Section: New Results

Distributed Algorithms for Dynamic Networks and Fault Tolerance

Participants : Luciana Bezerra Arantes [correspondent] , Sébastien Bouchard, Marjorie Bournat, João Paulo de Araujo, Swan Dubois, Laurent Feuilloley, Denis Jeanneau, Jonathan Lejeune, Franck Petit [correspondent] , Pierre Sens, Julien Sopena.

Nowadays, distributed systems are more and more heterogeneous and versatile. Computing units can join, leave or move inside a global infrastructure. These features require the implementation of dynamic systems, that is to say they can cope autonomously with changes in their structure in terms of physical facilities and software. It therefore becomes necessary to define, develop, and validate distributed algorithms able to managed such dynamic and large scale systems, for instance mobile ad hoc networks, (mobile) sensor networks, P2P systems, Cloud environments, robot networks, to quote only a few.

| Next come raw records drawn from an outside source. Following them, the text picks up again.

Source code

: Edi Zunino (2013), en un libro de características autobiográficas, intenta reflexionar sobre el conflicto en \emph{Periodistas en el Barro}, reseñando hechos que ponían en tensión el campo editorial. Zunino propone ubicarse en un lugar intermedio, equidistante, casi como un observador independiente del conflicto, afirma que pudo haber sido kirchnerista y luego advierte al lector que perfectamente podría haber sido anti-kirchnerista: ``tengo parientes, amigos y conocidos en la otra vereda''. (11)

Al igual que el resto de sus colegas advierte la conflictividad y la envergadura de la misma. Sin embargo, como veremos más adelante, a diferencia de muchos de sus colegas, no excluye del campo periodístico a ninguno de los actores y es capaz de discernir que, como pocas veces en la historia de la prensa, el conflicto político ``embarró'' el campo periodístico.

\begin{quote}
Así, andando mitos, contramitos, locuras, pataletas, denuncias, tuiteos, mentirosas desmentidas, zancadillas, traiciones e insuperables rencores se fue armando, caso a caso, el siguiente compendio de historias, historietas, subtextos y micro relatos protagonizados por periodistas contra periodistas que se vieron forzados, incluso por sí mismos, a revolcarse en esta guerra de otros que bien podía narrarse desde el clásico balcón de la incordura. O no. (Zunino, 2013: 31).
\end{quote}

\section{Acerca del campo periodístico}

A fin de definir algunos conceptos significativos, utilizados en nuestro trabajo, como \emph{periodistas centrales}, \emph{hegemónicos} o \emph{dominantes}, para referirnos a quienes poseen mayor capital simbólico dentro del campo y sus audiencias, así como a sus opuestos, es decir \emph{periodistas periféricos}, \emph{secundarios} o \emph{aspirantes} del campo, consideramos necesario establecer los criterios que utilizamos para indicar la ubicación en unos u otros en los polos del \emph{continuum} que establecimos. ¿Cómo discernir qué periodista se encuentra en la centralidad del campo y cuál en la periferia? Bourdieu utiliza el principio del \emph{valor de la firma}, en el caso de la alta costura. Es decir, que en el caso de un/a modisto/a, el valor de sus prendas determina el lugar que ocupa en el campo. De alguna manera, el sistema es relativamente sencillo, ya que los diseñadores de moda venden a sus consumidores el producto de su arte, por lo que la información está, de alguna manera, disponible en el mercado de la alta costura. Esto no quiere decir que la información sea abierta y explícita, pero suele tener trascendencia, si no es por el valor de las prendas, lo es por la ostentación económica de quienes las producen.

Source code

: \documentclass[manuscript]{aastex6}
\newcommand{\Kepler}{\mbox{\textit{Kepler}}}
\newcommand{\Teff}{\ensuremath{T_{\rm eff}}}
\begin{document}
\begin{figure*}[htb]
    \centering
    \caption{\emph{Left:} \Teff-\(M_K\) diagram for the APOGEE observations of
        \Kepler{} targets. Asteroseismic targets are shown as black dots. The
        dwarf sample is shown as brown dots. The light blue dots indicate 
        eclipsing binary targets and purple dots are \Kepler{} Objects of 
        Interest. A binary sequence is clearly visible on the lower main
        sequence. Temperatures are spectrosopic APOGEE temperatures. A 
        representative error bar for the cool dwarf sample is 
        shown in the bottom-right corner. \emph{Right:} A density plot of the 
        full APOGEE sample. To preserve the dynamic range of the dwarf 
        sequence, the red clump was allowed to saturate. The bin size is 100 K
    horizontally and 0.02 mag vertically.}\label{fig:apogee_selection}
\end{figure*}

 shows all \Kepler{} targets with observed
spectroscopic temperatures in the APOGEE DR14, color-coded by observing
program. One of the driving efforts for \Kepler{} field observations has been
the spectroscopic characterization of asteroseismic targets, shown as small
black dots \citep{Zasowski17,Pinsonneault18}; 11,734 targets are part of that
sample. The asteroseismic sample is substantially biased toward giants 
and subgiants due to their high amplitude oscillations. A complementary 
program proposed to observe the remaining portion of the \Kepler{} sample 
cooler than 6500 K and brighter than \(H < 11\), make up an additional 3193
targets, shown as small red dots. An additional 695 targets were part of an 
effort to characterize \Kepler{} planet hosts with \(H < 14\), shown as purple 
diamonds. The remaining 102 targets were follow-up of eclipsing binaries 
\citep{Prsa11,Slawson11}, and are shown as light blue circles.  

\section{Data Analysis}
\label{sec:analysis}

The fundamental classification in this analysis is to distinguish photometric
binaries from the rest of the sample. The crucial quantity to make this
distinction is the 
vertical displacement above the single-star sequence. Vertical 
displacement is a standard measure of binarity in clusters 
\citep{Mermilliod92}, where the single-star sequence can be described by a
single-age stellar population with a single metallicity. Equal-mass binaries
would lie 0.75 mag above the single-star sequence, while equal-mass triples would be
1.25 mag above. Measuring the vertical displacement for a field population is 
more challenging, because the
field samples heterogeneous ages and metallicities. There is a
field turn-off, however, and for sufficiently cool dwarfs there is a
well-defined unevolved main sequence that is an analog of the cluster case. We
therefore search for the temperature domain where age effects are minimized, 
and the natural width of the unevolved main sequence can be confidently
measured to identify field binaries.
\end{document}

The fact that computing units may leave, join, or move may result of an intentional behavior or not. In the latter case, the system may be subject to disruptions due to component faults that can be permanent, transient, exogenous, evil-minded, etc. It is therefore crucial to come up with solutions tolerating some types of faults.

In 2018, we obtained the following results.

Scheduling in uncertain environments

In [19], we consider scheduling with faults/errors and we introduce a new non-probabilistic model with explorable (query-able) uncertainty. Each unit-time error is characterized by an uncertainty area during which the error will occur, and it is possible to learn the exact slot at which it will appear by issuing a query operation of unit cost. We study two problems: (i) the error-query scheduling problem, whose aim is to reveal enough error-free slots with the minimum number of queries, and (ii) the lexicographic error-query scheduling problem where we seek the earliest error-free slots with the minimum number of queries. We consider both the off-line and the on-line versions of the above problems. In the former, the whole instance and its characteristics are known in advance and we give a polynomial-time algorithm for the error-query scheduling problem. In the latter, the adversary has the power to decide, in an on-line way, the time-slot of appearance for each error. We propose then both lower bounds and algorithms whose competitive ratios asymptotically match these lower bounds.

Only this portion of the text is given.